→ **Work task**: Out of the entries that follow, copy each line containing "tabular".

'''

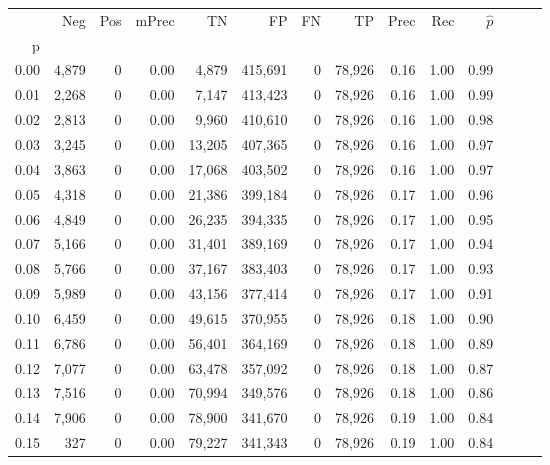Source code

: \begin{tabular}{rrrrrrrrrrrrrr}
\toprule
{} &    Neg &    Pos & mPrec &       TN &       FP &      FN &      TP &  Prec &   Rec & $\hat{p}$ \\
p    &        &        &       &          &          &         &         &       &       &           \\
\midrule
0.00 &  4,879 &      0 &  0.00 &    4,879 &  415,691 &       0 &  78,926 &  0.16 &  1.00 &      0.99 \\
0.01 &  2,268 &      0 &  0.00 &    7,147 &  413,423 &       0 &  78,926 &  0.16 &  1.00 &      0.99 \\
0.02 &  2,813 &      0 &  0.00 &    9,960 &  410,610 &       0 &  78,926 &  0.16 &  1.00 &      0.98 \\
0.03 &  3,245 &      0 &  0.00 &   13,205 &  407,365 &       0 &  78,926 &  0.16 &  1.00 &      0.97 \\
0.04 &  3,863 &      0 &  0.00 &   17,068 &  403,502 &       0 &  78,926 &  0.16 &  1.00 &      0.97 \\
0.05 &  4,318 &      0 &  0.00 &   21,386 &  399,184 &       0 &  78,926 &  0.17 &  1.00 &      0.96 \\
0.06 &  4,849 &      0 &  0.00 &   26,235 &  394,335 &       0 &  78,926 &  0.17 &  1.00 &      0.95 \\
0.07 &  5,166 &      0 &  0.00 &   31,401 &  389,169 &       0 &  78,926 &  0.17 &  1.00 &      0.94 \\
0.08 &  5,766 &      0 &  0.00 &   37,167 &  383,403 &       0 &  78,926 &  0.17 &  1.00 &      0.93 \\
0.09 &  5,989 &      0 &  0.00 &   43,156 &  377,414 &       0 &  78,926 &  0.17 &  1.00 &      0.91 \\
0.10 &  6,459 &      0 &  0.00 &   49,615 &  370,955 &       0 &  78,926 &  0.18 &  1.00 &      0.90 \\
0.11 &  6,786 &      0 &  0.00 &   56,401 &  364,169 &       0 &  78,926 &  0.18 &  1.00 &      0.89 \\
0.12 &  7,077 &      0 &  0.00 &   63,478 &  357,092 &       0 &  78,926 &  0.18 &  1.00 &      0.87 \\
0.13 &  7,516 &      0 &  0.00 &   70,994 &  349,576 &       0 &  78,926 &  0.18 &  1.00 &      0.86 \\
0.14 &  7,906 &      0 &  0.00 &   78,900 &  341,670 &       0 &  78,926 &  0.19 &  1.00 &      0.84 \\
0.15 &    327 &      0 &  0.00 &   79,227 &  341,343 &       0 &  78,926 &  0.19 &  1.00 &      0.84 \\

\end{tabular}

'''

→ **Response to this exercise**:
: \begin{tabular}{rrrrrrrrrrrrrr}
\end{tabular}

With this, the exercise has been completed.